Tuesday 10.45pm – 11.45pm, BBC1
The previous year has seen a large number of famous men being accused, and convicted of sexual harassment, their downfall documented in full view of the world. Never has the media across the globe seen such attention paid to the issue, yet the debate about what is or isn’t sexual harassment in the workplace continues in earnest. Simple actions such as complimenting someone’s perfume or saying they look nice can lead to querying whether a line has been crossed, even though someone may have genuinely thought they were only being friendly. The defining boundaries for sexual harassment do not appear to be as clear cut as some may think.
Digging further into the issue, BBC Three have decided to conduct a social experiment, bringing together 20 people between the ages of 18-30 to see if they understand the behaviours and rules expected in the workplace. The experiment takes place over the course of two days and is presented by journalist and presenter Ben Zand, winner of the Royal Television Society’s 2016 Young Talent of the Year and producer of other excellent documentaries such as R Kelly: Sex, Girls and Videotapes and Trump: A Very British Welcome?.

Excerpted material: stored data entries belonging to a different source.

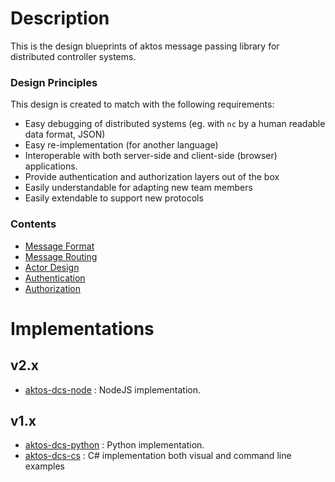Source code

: # Description

This is the design blueprints of aktos message passing library for distributed controller systems.

### Design Principles

This design is created to match with the following requirements: 

* Easy debugging of distributed systems (eg. with `nc` by a human readable data format, JSON)
* Easy re-implementation (for another language)
* Interoperable with both server-side and client-side (browser) applications. 
* Provide authentication and authorization layers out of the box
* Easily understandable for adapting new team members 
* Easily extendable to support new protocols

### Contents

* [Message Format](./message-format.md)
* [Message Routing](./message-routing.md)
* [Actor Design](./actor-design.md)
* [Authentication](./authentication.md)
* [Authorization](./authorization.md)


# Implementations

## v2.x

* [aktos-dcs-node](https://github.com/aktos-io/aktos-dcs-node) : NodeJS implementation. 

## v1.x

* [aktos-dcs-python](https://github.com/aktos-io/aktos-dcs-python) : Python implementation.
* [aktos-dcs-cs](https://github.com/aktos-io/aktos-dcs-cs) : C# implementation both visual and command line examples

The participants watch a specially written drama, broken into three parts which tells the story of a professional relationship between a man and a woman in the workplace which ends in an accusation of sexual harassment. The group are invited to vote at each stage on the behaviour witnesses and whether it is unwanted or offensive, before a final vote at the end of the drama to determine if they believe it constitutes sexual harassment. The group also hear from a variety of people of have been affected by sexual harassment in one way or another, including victims and one person who was falsely accused of harassment.
The debate between the group is impassioned, wide ranging and reveals that young people have much confusion and disagreement in where they believe the line should be drawn on sexual harassment, it is also clear to see that this line can become blurred – the difference between genders in their perspectives on what is acceptable with regards to sexual harassment is significant.
The final part of the documentary introduces a barrister who lays down the law and explains the legal position of the issues in the drama the group watch – answering the question to the documentary “Is this sexual harassment?”.